6-13-2012By Christiana Renfro
Human Rights Defenders
Egyptians are anxiously awaiting June 16th, when a second round of voting will decide the presidential election, now narrowed down to Muslim Brotherhood candidate Mohammed Morsi and Mubarak-era Prime Minister Ahmed Shafik. For Egyptians and international observers, both men’s pasts give cause for concern. Shafik’s association with the Mubarak regime has led many to wonder whether his presidency will bring more of the same corrupt politics and cronyism. Morsi’s association with the Brotherhood begs the question of whether his government would institute conservative Islamist policies at odds with the desires and needs of many Egyptians.
For Egyptian women, however, these questions are complicated by another one: would either of the candidates support female political empowerment and fight the daily injustices faced by many women in Egypt? Despite a court ruling striking down the legality of so-called “virginity tests,” women reportedly continue to suffer daily at the hands of the Supreme Council of the Armed Forces (SCAF).
In the face of these setbacks, women have consistently fought back. On HarassMap, a website on which users post locations and descriptions of harassment and assault, women actively combat the threatening street culture. And this February, a coalition of women’s organizations, including Nazra (with which Human Rights First works closely), issued a statement criticizing the National Council of Women, a body originally set up by Suzanne Mubarak, wife of former President Hosni Mubarak. The statement called for the establishment of “a temporary committee composed of women’s figures well known for their independence, integrity and efficiency, formed by consensus among women organizations and the Civil Society in order to represent Egyptian women at the local, Arab and international levels,” as opposed to the National Council of Women, which does not accurately reflect the needs of the Egyptian women.
In the presidential election’s first round of voting, several candidates reached out to women. Abdel Moneim Aboul Fotouh led a rally specifically for women, and Shafik promised to appoint a female vice president. More recently, Morsi has insisted that he believes men and women to be equal before the law, and would not change dress requirements for women. Yet in the second round, as the BBC notes, “There is no obvious candidate for [women] to support, if they are opposed both to the old regime and to the rise of Islamism.”

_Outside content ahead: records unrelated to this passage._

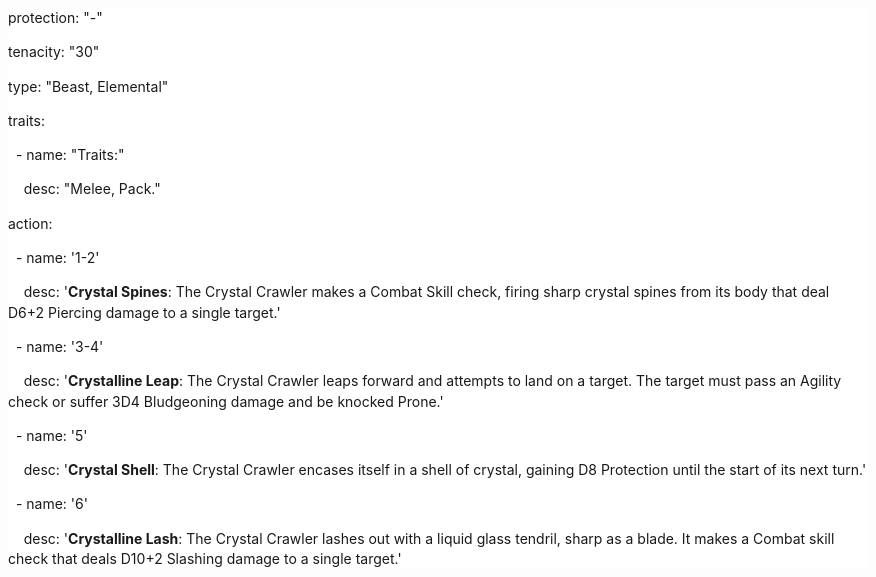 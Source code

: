 protection: "-"

tenacity: "30"

type: "Beast, Elemental"

traits:

  - name: "Traits:"

    desc: "Melee, Pack."

action:

  - name: '1-2'

    desc: '**Crystal Spines**: The Crystal Crawler makes a Combat Skill check, firing sharp crystal spines from its body that deal D6+2 Piercing damage to a single target.'

  - name: '3-4'

    desc: '**Crystalline Leap**: The Crystal Crawler leaps forward and attempts to land on a target. The target must pass an Agility check or suffer 3D4 Bludgeoning damage and be knocked Prone.'

  - name: '5'

    desc: '**Crystal Shell**: The Crystal Crawler encases itself in a shell of crystal, gaining D8 Protection until the start of its next turn.'

  - name: '6'

    desc: '**Crystalline Lash**: The Crystal Crawler lashes out with a liquid glass tendril, sharp as a blade. It makes a Combat skill check that deals D10+2 Slashing damage to a single target.'
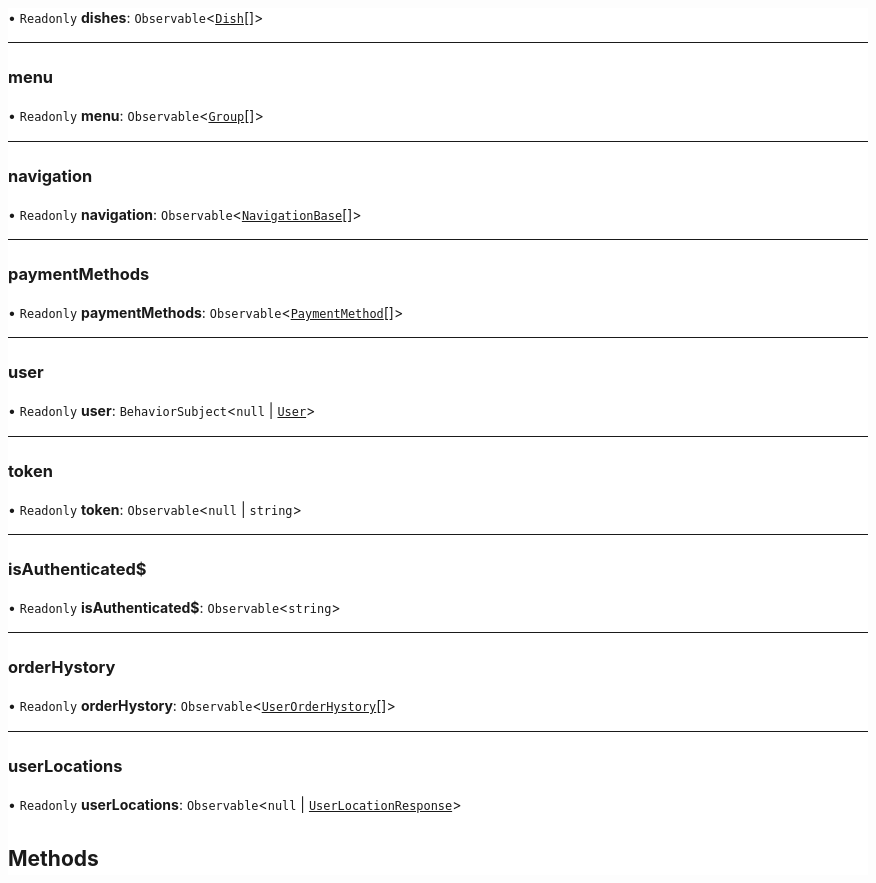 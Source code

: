 • `Readonly` **dishes**: `Observable`<[`Dish`](../interfaces/Dish.md)[]\>

___

### menu

• `Readonly` **menu**: `Observable`<[`Group`](../interfaces/Group.md)[]\>

___

### navigation

• `Readonly` **navigation**: `Observable`<[`NavigationBase`](../interfaces/NavigationBase.md)[]\>

___

### paymentMethods

• `Readonly` **paymentMethods**: `Observable`<[`PaymentMethod`](../interfaces/PaymentMethod.md)[]\>

___

### user

• `Readonly` **user**: `BehaviorSubject`<``null`` \| [`User`](../interfaces/User.md)\>

___

### token

• `Readonly` **token**: `Observable`<``null`` \| `string`\>

___

### isAuthenticated$

• `Readonly` **isAuthenticated$**: `Observable`<`string`\>

___

### orderHystory

• `Readonly` **orderHystory**: `Observable`<[`UserOrderHystory`](../interfaces/UserOrderHystory.md)[]\>

___

### userLocations

• `Readonly` **userLocations**: `Observable`<``null`` \| [`UserLocationResponse`](../interfaces/UserLocationResponse.md)\>

## Methods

Women’s opinions in the first round of voting give some insight into their current frame of mind. Angie Balata, a participant in protests during the uprising, dismisses the candidates’ recent pledges: “They’re quota-filling. They’re not actually doing anything.” Interviews conducted by the Women’s International Perspective (WIP) indicated that many women place greater importance on economic and social justice issues. “I vote for Morsi, for his economic and political plan,” said Said Ramadan, an Egyptian voter. Some remarked that women’s and men’s issues were indistinguishable, with a supporter of one of the less popular socialist candidates noting that “women’s rights are mainstreamed through social justice.”
According to a WIP poll, fewer than 25% of women noted women’s rights as a priority concern. Overall, the candidate who seems to have gained the most advantage due to the female vote is Morsi, indicating that many women are not deterred by his conservative background.
A court hearing on is scheduled for June 14th to determine whether Shafik himself, like so many candidates before him, is actually ineligible to run. It seems, then, that the outcome of the elections, like the struggle for women’s equality and representation in Egyptian politics, is highly uncertain.